During our inspection of the chlorine tanks at the water treatment plant, I observed areas of soil that had been discolored yellow east and southeast of the chlorine drums and on the west side of the chlorine tank storage area. The areas are potentially contaminated with sodium dichromate spilled during the looting activities which occurred at the water treatment plant.
Due to the potential toxicity of sodium dichromate I suggest that the areas of soil stained yellow be cordoned off and that samples be collected and tested to determine the concentration of hexavalent chromium and total chromium in these areas. If it is determined that the yellow soils are contaminated with sodium dichromate, I recommend that these soils be excavated and placed in drums; the drums being labeled and stored in a secure area.
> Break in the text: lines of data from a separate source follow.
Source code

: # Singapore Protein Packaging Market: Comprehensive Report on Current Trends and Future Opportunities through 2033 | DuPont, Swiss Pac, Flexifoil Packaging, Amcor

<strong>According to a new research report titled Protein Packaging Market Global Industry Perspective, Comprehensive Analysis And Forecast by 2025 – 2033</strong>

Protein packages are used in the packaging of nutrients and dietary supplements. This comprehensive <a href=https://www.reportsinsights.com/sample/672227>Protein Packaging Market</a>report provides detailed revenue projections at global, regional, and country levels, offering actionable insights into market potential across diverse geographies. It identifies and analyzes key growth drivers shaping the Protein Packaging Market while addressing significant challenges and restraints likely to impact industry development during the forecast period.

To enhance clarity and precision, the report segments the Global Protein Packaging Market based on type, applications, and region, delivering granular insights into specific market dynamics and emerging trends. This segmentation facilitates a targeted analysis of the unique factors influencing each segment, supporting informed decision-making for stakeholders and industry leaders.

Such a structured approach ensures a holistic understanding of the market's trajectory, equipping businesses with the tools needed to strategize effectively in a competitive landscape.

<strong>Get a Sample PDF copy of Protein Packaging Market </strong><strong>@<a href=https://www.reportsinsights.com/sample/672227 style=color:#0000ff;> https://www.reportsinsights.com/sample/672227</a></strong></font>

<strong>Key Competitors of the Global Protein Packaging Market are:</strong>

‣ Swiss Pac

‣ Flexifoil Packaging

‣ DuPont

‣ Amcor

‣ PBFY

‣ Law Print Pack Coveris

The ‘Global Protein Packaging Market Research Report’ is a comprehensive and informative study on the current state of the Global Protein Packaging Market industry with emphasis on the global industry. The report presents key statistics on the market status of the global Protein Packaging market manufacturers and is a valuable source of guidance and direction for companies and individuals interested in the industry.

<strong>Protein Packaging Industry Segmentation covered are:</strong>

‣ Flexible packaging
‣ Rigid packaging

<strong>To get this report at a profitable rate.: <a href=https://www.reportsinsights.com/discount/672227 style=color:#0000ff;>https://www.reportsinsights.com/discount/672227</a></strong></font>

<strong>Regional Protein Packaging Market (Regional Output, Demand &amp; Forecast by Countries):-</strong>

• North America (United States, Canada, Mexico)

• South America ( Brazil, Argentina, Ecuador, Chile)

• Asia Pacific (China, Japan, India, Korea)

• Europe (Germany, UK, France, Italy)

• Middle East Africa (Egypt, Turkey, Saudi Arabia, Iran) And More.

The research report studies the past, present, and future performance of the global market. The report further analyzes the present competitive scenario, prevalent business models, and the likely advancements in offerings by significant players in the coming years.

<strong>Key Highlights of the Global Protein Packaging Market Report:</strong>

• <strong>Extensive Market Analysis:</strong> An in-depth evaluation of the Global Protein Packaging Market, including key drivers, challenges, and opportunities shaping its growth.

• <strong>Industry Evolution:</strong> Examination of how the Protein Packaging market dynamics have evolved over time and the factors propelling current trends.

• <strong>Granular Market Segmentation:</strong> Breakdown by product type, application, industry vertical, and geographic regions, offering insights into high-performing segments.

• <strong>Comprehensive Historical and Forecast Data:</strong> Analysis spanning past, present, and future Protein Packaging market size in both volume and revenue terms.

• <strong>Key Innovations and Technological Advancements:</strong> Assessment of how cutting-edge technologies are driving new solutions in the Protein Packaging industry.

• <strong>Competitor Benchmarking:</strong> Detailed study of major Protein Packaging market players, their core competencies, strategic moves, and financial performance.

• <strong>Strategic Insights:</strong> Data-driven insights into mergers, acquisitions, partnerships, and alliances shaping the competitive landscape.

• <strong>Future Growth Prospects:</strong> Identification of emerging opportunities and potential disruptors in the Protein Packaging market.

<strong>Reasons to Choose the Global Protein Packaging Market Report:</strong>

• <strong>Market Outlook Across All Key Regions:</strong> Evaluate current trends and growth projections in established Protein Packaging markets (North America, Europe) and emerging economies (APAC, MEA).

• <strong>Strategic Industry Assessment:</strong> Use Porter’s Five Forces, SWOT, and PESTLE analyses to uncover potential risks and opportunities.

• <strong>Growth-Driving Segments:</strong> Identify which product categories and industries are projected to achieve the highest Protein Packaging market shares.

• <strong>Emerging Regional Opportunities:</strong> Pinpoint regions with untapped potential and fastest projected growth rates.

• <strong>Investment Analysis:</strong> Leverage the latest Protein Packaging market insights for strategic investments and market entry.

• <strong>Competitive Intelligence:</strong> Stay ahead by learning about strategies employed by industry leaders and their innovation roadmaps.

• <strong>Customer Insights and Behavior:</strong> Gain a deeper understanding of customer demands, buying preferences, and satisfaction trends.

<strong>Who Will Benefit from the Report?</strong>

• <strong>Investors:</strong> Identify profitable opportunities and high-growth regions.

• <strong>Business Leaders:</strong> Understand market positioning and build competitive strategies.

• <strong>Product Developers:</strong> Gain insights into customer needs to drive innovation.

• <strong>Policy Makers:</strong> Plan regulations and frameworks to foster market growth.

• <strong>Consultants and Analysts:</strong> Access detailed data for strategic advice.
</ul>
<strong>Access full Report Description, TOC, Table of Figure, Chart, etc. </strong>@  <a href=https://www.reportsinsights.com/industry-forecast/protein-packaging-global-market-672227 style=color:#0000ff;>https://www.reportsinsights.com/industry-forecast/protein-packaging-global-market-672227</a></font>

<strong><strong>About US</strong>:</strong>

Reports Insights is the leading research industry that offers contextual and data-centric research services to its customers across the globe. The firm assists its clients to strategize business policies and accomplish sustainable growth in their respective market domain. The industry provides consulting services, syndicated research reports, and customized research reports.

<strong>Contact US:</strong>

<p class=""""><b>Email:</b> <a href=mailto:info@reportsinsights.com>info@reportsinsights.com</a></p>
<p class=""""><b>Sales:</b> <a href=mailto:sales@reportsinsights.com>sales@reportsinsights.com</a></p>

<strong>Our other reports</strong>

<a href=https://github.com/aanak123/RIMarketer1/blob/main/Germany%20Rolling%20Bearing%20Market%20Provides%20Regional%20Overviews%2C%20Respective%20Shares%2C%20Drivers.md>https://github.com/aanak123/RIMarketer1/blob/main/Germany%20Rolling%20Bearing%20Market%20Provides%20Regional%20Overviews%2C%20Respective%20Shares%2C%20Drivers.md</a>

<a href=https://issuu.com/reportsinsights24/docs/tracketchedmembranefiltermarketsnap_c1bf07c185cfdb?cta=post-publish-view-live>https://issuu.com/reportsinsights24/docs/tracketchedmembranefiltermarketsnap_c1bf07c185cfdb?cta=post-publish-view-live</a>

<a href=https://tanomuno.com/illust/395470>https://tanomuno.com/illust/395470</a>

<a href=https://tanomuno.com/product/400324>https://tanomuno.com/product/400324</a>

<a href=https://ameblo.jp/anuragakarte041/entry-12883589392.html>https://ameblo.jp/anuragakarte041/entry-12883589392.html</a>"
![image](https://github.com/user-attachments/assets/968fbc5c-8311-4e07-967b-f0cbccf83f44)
The excavation should proceed at least one foot in all directions past the yellow staining.
And from the filing from the Oregon lawyer it seems that KBR prepared its project managers for their depositions a little too well:
In Doha, Qatar, plaintiffs took the depositions of KBR managers involved in overseeing KBR's Qarmat Ali project. All reside in Houston, Texas but were produced for deposition by KBR in Doha, Qatar in September. KBR's work at Qarmat Ali commenced no later than April 2003, and the managerial witnesses admitted to varying degrees with the project from the outset. Each of the KBR managers deposed (James Gregory Badgett, Charles Edward Johnson, and William Van Ostrand) admitted to relying on a "summary" or "timeline" provided by KBR's counsel to prepare for their testimony under oath. Each gave nearly identical testimony when questioned by KBR's counsel.
On cross-examination, the witnesses also testified to a nearly identical memory "black hole" for assessments, findings, and information about what KBR confirmed at its Qarmat Ali project in March, April, and May of 2003. Despite the specific reliance on the "summary" or "timeline", counsel refused to produce the specific document relied upon and instructed each witness not to answer questions regarding the content of the document.